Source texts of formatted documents
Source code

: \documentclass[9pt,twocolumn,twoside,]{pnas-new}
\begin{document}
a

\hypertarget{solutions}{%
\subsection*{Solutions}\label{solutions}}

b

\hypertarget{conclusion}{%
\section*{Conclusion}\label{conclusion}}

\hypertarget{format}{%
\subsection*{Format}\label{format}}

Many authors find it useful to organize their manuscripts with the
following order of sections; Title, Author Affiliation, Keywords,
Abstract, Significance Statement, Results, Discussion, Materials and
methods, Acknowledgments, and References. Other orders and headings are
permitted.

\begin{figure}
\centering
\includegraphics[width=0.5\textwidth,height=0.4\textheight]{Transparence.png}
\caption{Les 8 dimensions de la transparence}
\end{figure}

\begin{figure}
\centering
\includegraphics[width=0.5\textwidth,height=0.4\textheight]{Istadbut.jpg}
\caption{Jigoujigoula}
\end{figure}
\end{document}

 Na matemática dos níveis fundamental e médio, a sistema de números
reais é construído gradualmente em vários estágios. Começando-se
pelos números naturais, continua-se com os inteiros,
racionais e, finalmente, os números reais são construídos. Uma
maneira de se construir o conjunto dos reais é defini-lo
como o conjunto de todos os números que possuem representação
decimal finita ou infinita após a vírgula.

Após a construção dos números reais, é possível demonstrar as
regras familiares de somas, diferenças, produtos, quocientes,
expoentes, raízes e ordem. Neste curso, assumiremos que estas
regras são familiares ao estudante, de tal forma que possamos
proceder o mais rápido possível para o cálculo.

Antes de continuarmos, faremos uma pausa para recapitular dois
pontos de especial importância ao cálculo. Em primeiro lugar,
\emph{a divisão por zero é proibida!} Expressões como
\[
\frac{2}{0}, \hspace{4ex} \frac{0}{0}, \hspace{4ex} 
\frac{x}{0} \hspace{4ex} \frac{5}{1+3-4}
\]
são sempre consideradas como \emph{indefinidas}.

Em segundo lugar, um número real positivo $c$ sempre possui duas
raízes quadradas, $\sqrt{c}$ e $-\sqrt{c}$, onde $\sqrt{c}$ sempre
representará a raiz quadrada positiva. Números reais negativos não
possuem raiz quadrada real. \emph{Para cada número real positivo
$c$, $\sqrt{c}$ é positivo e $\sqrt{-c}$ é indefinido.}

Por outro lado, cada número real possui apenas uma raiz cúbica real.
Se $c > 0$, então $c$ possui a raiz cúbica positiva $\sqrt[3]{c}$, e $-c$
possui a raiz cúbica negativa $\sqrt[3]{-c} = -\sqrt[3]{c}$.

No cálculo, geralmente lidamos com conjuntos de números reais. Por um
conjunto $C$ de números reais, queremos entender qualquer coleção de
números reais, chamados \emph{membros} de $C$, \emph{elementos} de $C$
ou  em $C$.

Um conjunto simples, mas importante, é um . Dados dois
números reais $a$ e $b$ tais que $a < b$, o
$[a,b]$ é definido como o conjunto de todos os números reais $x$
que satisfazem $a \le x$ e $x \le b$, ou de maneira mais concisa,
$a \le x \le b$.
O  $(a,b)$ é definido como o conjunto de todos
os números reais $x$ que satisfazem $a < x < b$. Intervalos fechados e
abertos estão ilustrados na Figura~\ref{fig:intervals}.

◆ **Try it**
Every line above in which the word "hspace" occurs needs to be copied.

◆ **Output for this task**
\frac{2}{0}, \hspace{4ex} \frac{0}{0}, \hspace{4ex} 
\frac{x}{0} \hspace{4ex} \frac{5}{1+3-4}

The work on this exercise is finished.